> **ASSIGNMENT**
Print nothing but the lines below starting at the line that holds "as individual files." and ending at the line that holds "Email Security Warning**", including both, each exactly as written.

DATASET ENTRIES section start

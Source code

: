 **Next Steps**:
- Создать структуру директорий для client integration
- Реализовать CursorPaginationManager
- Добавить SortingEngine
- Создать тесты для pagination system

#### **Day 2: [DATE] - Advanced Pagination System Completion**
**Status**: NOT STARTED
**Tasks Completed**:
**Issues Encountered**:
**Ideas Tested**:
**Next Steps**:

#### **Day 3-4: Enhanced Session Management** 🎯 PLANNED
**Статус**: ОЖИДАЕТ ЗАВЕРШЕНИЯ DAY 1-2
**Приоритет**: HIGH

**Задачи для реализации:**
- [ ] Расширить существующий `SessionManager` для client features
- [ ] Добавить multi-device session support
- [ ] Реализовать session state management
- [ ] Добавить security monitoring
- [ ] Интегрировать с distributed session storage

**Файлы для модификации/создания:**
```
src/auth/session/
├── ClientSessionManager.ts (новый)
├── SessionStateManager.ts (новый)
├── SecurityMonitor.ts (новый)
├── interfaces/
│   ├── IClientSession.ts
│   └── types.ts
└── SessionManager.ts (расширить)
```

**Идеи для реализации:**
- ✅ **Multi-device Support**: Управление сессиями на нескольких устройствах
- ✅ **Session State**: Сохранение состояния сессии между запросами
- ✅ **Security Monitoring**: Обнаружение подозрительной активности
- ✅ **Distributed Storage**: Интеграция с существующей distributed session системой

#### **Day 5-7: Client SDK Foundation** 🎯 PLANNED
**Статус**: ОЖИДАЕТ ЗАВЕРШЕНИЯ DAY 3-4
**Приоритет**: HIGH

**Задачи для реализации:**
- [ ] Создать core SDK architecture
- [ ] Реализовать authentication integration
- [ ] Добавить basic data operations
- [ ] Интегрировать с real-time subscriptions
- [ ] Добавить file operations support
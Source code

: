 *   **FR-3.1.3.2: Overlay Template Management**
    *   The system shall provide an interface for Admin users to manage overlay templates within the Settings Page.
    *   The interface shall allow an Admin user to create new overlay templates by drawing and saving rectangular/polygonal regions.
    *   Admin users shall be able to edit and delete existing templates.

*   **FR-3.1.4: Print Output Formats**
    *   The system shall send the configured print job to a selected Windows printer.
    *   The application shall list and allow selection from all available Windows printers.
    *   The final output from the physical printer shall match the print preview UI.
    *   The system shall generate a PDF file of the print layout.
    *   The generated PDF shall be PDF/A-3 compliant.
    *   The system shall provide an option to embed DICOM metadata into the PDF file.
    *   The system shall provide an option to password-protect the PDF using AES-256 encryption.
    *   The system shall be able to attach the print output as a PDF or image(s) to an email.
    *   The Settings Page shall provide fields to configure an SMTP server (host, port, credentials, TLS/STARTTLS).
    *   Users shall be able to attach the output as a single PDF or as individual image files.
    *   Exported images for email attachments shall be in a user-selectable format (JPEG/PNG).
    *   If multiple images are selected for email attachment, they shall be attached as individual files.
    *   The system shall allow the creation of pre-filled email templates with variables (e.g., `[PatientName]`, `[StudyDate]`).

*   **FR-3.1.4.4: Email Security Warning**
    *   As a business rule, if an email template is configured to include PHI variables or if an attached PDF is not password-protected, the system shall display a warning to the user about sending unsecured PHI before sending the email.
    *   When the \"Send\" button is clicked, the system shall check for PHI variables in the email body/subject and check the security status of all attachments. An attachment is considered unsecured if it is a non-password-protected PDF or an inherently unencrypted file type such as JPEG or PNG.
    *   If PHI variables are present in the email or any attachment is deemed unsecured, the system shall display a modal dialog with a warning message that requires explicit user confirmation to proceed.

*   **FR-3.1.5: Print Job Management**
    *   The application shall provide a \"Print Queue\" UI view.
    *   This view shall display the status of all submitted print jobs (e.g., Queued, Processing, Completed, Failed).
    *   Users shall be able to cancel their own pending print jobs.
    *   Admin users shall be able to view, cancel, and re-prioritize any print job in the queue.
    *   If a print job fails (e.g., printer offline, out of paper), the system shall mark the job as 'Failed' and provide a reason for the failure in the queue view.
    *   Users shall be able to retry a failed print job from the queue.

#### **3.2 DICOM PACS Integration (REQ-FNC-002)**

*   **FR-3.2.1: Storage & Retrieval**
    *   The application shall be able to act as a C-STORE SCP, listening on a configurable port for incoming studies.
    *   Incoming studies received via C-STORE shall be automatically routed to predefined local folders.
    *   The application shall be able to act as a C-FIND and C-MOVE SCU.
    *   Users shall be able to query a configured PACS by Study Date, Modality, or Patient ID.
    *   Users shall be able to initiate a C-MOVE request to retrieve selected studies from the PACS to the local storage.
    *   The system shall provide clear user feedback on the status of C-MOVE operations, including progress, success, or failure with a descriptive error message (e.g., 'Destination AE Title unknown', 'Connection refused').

DATASET ENTRIES section end

> **ANSWER BOX**
    *   If multiple images are selected for email attachment, they shall be attached as individual files.
    *   The system shall allow the creation of pre-filled email templates with variables (e.g., `[PatientName]`, `[StudyDate]`).

*   **FR-3.1.4.4: Email Security Warning**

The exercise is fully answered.